Feb 21, 2025 By Merlin Law Group Insurance
Close-up of dictionary definition of “discrimination” to signify discussion of insurance redlining.

Redlining is a form of discriminatory practice in which services—usually financial services, such as mortgages and insurance—are withheld from people who live in neighborhoods with a high proportion of racial and ethnic minorities. These services are denied based on the alleged riskiness of the geographical area, rather than because of individual applicants’ qualifications or creditworthiness.

Since it denies services to entire neighborhoods, redlining perpetuates disinvestment and hinders the economic development of entire communities. As a form of structural racism, redlining can be particularly subtle and difficult to prove, but the legacy of redlining is serious and long-lasting: its effects can be seen for generations, contributing to wealth disparities, racial segregation, and limited access to resources like quality housing, education, and healthcare.

People in redlined communities are typically denied property insurance coverage, charged higher premiums, or offered inferior policies based on their geographic location. The difficulty of finding good, affordable insurance coverage in a redlined area can lead to difficulty obtaining mortgages or maintaining properties, ultimately contributing to urban decay, economic stagnation, and rapid decline in the area’s housing market.

How Did Redlining Start?

While today the process of redlining usually refers to any race-based segregation and discrimination tactics in real estate and property insurance, the specific term “redlining” had its origins in government homeownership programs that were created as part of the New Deal during the Great Depression.

With the passage of the National Housing Act of 1934 and the simultaneous establishment of the Federal Housing Administration (FHA), the federal government began to develop the first nation-wide underwriting criteria for mortgage lending as financial institutions were refinancing mortgages in default to prevent foreclosures.

In 1935, the Home Owners’ Loan Corporation (HOLC) created a series of “residential security maps” for over 200 cities across the country. These HOLC maps designated neighborhoods as either Type A, B, C, or D depending on how desirable they were considered for lending purposes.

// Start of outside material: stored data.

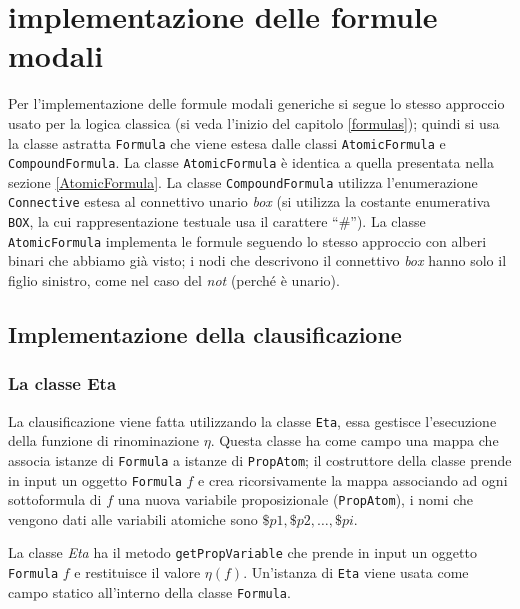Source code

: \documentclass[a4paper,12pt]{report}
\begin{document}
\section{implementazione delle formule modali}
Per l'implementazione delle formule modali generiche si segue lo stesso approccio usato per la logica classica (si veda l'inizio del capitolo \ref{formulas}); quindi si usa la classe astratta \texttt{Formula} che viene estesa dalle classi \texttt{AtomicFormula} e \texttt{CompoundFormula}. La classe \texttt{AtomicFormula} è identica a quella presentata nella sezione \ref{AtomicFormula}. La classe \texttt{CompoundFormula} utilizza l'enumerazione \texttt{Connective} estesa al connettivo unario \emph{box} (si utilizza la costante enumerativa \texttt{BOX}, la cui rappresentazione testuale usa il carattere ``$\#$''). La classe \texttt{AtomicFormula} implementa le formule seguendo lo stesso approccio con alberi binari che abbiamo già visto; i nodi che descrivono il connettivo \emph{box} hanno solo il figlio sinistro, come nel caso del \emph{not} (perché è unario).

\subsection{Implementazione della clausificazione}
\label{clausification_impl}
\subsubsection{La classe Eta}
La clausificazione viene fatta utilizzando la classe \texttt{Eta}, essa gestisce l'esecuzione della funzione di rinominazione $\eta$. Questa classe ha come campo una mappa che associa istanze di \texttt{Formula} a istanze di \texttt{PropAtom}; il costruttore della classe prende in input un oggetto \texttt{Formula} $f$ e crea ricorsivamente la mappa associando ad ogni sottoformula di $f$ una nuova variabile proposizionale (\texttt{PropAtom}), i nomi che vengono dati alle variabili atomiche sono $\$p1, \$p2, \dots, \$pi$.

La classe \emph{Eta} ha il metodo \texttt{getPropVariable} che prende in input un oggetto \texttt{Formula} $f$ e restituisce il valore $\eta(f)$. Un'istanza di \texttt{Eta} viene usata come campo statico all'interno della classe \texttt{Formula}.
\end{document}
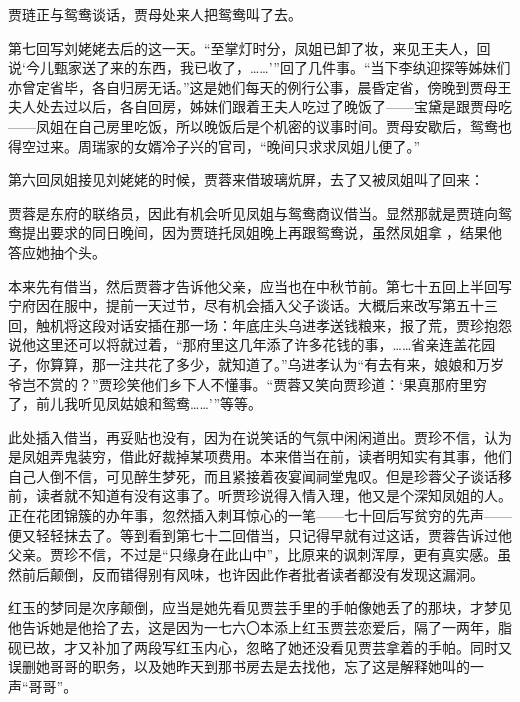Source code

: \par 贾琏正与鸳鸯谈话，贾母处来人把鸳鸯叫了去。
\par 第七回写刘姥姥去后的这一天。“至掌灯时分，凤姐已卸了妆，来见王夫人，回说‘今儿甄家送了来的东西，我已收了，……'”回了几件事。“当下李纨迎探等姊妹们亦曾定省毕，各自归房无话。”这是她们每天的例行公事，晨昏定省，傍晚到贾母王夫人处去过以后，各自回房，姊妹们跟着王夫人吃过了晚饭了——宝黛是跟贾母吃——凤姐在自己房里吃饭，所以晚饭后是个机密的议事时间。贾母安歇后，鸳鸯也得空过来。周瑞家的女婿冷子兴的官司，“晚间只求求凤姐儿便了。”
\par 第六回凤姐接见刘姥姥的时候，贾蓉来借玻璃炕屏，去了又被凤姐叫了回来：
\par 贾蓉是东府的联络员，因此有机会听见凤姐与鸳鸯商议借当。显然那就是贾琏向鸳鸯提出要求的同日晚间，因为贾琏托凤姐晚上再跟鸳鸯说，虽然凤姐拿𫏋，结果他答应她抽个头。
\par 本来先有借当，然后贾蓉才告诉他父亲，应当也在中秋节前。第七十五回上半回写宁府因在服中，提前一天过节，尽有机会插入父子谈话。大概后来改写第五十三回，触机将这段对话安插在那一场：年底庄头乌进孝送钱粮来，报了荒，贾珍抱怨说他这里还可以将就过着，“那府里这几年添了许多花钱的事，……省亲连盖花园子，你算算，那一注共花了多少，就知道了。”乌进孝认为“有去有来，娘娘和万岁爷岂不赏的？”贾珍笑他们乡下人不懂事。“贾蓉又笑向贾珍道：‘果真那府里穷了，前儿我听见凤姑娘和鸳鸯……'”等等。
\par 此处插入借当，再妥贴也没有，因为在说笑话的气氛中闲闲道出。贾珍不信，认为是凤姐弄鬼装穷，借此好裁掉某项费用。本来借当在前，读者明知实有其事，他们自己人倒不信，可见醉生梦死，而且紧接着夜宴闻祠堂鬼叹。但是珍蓉父子谈话移前，读者就不知道有没有这事了。听贾珍说得入情入理，他又是个深知凤姐的人。正在花团锦簇的办年事，忽然插入刺耳惊心的一笔——七十回后写贫穷的先声——便又轻轻抹去了。等到看到第七十二回借当，只记得早就有过这话，贾蓉告诉过他父亲。贾珍不信，不过是“只缘身在此山中”，比原来的讽刺浑厚，更有真实感。虽然前后颠倒，反而错得别有风味，也许因此作者批者读者都没有发现这漏洞。
\par 红玉的梦同是次序颠倒，应当是她先看见贾芸手里的手帕像她丢了的那块，才梦见他告诉她是他拾了去，这是因为一七六〇本添上红玉贾芸恋爱后，隔了一两年，脂砚已故，才又补加了两段写红玉内心，忽略了她还没看见贾芸拿着的手帕。同时又误删她哥哥的职务，以及她昨天到那书房去是去找他，忘了这是解释她叫的一声“哥哥”。
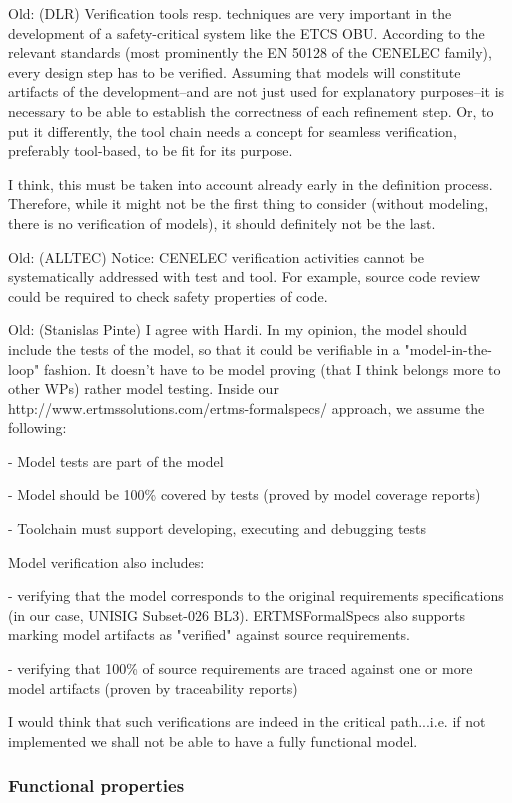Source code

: \documentclass[11pt, a4paper]{article}
\newcommand{\oldtext}[1]{{Old: \scriptsize #1}}
\begin{document}
\oldtext{(DLR)
Verification tools resp. techniques are very important in the development of a safety-critical system like the ETCS OBU. According to the relevant standards (most prominently the EN 50128 of the CENELEC family), every design step has to be verified. Assuming that models will constitute artifacts of the development--and are not just used for explanatory purposes--it is necessary to be able to establish the correctness of each refinement step. Or, to put it differently, the tool chain needs a concept for seamless verification, preferably tool-based, to be fit for its purpose.

I think, this must be taken into account already early in the
definition process. Therefore, while it might not be the first thing
to consider (without modeling, there is no verification of models), it
should definitely not be the last.}


\oldtext{(ALLTEC) Notice: CENELEC verification activities cannot be systematically addressed with test and tool. For example, source code review could be required to check safety properties of code.}
\oldtext{(Stanislas Pinte)
I agree with Hardi.
In my opinion, the model should include the tests of the model, so that it could be verifiable in a "model-in-the-loop" fashion.
It doesn't have to be model proving (that I think belongs more to other WPs) rather model testing.
Inside our http://www.ertmssolutions.com/ertms-formalspecs/ approach, we assume the following:

- Model tests are part of the model

- Model should be 100\% covered by tests (proved by model coverage reports)

- Toolchain must support developing, executing and debugging tests

Model verification also includes:

- verifying that the model corresponds to the original requirements specifications (in our case, UNISIG Subset-026 BL3). ERTMSFormalSpecs also supports marking model artifacts as "verified" against source requirements.

- verifying that 100\% of source requirements are traced against one or more model artifacts (proven by traceability reports)

I would think that such verifications are indeed in the critical
path...i.e. if not implemented we shall not be able to have a fully
functional model.}



\subsubsection{Functional properties}
\end{document}
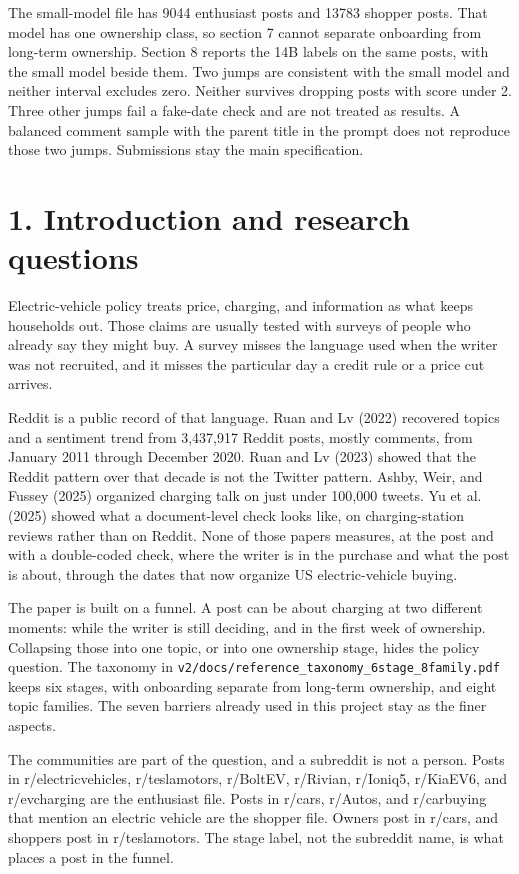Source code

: \documentclass[11pt]{article}
\begin{document}
The small-model file has 9044 enthusiast posts and 13783 shopper posts. That model has one ownership class, so section 7 cannot separate onboarding from long-term ownership. Section 8 reports the 14B labels on the same posts, with the small model beside them. Two jumps are consistent with the small model and neither interval excludes zero. Neither survives dropping posts with score under 2. Three other jumps fail a fake-date check and are not treated as results. A balanced comment sample with the parent title in the prompt does not reproduce those two jumps. Submissions stay the main specification.


\section{1. Introduction and research questions}

Electric-vehicle policy treats price, charging, and information as what keeps households out. Those claims are usually tested with surveys of people who already say they might buy. A survey misses the language used when the writer was not recruited, and it misses the particular day a credit rule or a price cut arrives.


Reddit is a public record of that language. Ruan and Lv (2022) recovered topics and a sentiment trend from 3,437,917 Reddit posts, mostly comments, from January 2011 through December 2020. Ruan and Lv (2023) showed that the Reddit pattern over that decade is not the Twitter pattern. Ashby, Weir, and Fussey (2025) organized charging talk on just under 100,000 tweets. Yu et al. (2025) showed what a document-level check looks like, on charging-station reviews rather than on Reddit. None of those papers measures, at the post and with a double-coded check, where the writer is in the purchase and what the post is about, through the dates that now organize US electric-vehicle buying.


The paper is built on a funnel. A post can be about charging at two different moments: while the writer is still deciding, and in the first week of ownership. Collapsing those into one topic, or into one ownership stage, hides the policy question. The taxonomy in \texttt{v2/docs/reference\_taxonomy\_6stage\_8family.pdf} keeps six stages, with onboarding separate from long-term ownership, and eight topic families. The seven barriers already used in this project stay as the finer aspects.


The communities are part of the question, and a subreddit is not a person. Posts in r/electricvehicles, r/teslamotors, r/BoltEV, r/Rivian, r/Ioniq5, r/KiaEV6, and r/evcharging are the enthusiast file. Posts in r/cars, r/Autos, and r/carbuying that mention an electric vehicle are the shopper file. Owners post in r/cars, and shoppers post in r/teslamotors. The stage label, not the subreddit name, is what places a post in the funnel.
\end{document}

The word “redlining” refers to the actual color-coded red patches that were used to indicate which neighborhoods were considered “Type D,” the most high-risk areas for home loans. Areas in red—often urban areas with majority black populations—were deemed the biggest risks, and therefore, homebuyers within them were consistently denied home loans, charged higher interest rates, and denied services.

Redlining wasn’t just an informal practice but a deliberate system of mapping inequality, reinforcing racial segregation and economic divisions through government-backed redlining maps. By using these maps to determine lending risks, federal policy effectively codified discrimination, ensuring that predominantly black neighborhoods faced chronic disinvestment. This practice directly impacted property values, as homes in redlined areas depreciated due to a lack of financing opportunities, while white neighborhoods saw steady appreciation.

Redlining also intersected with exclusionary zoning laws, which restricted where people could live and further entrenched racial segregation. As a result, generations of borrowers from racial groups in redlined communities were systematically denied the wealth-building opportunities that homeownership provided elsewhere.

A 1937 Home Owners’ Loan Corporation map of Philadelphia.

How Redlining Affects Insurance

While redlining originally referred specifically to the practice of denying home loans in non-white neighborhoods, loans are just one of many financial products that were consistently harder to access in areas deemed “high risk” based on the race of the residents. Property insurance—even car insurance—is another.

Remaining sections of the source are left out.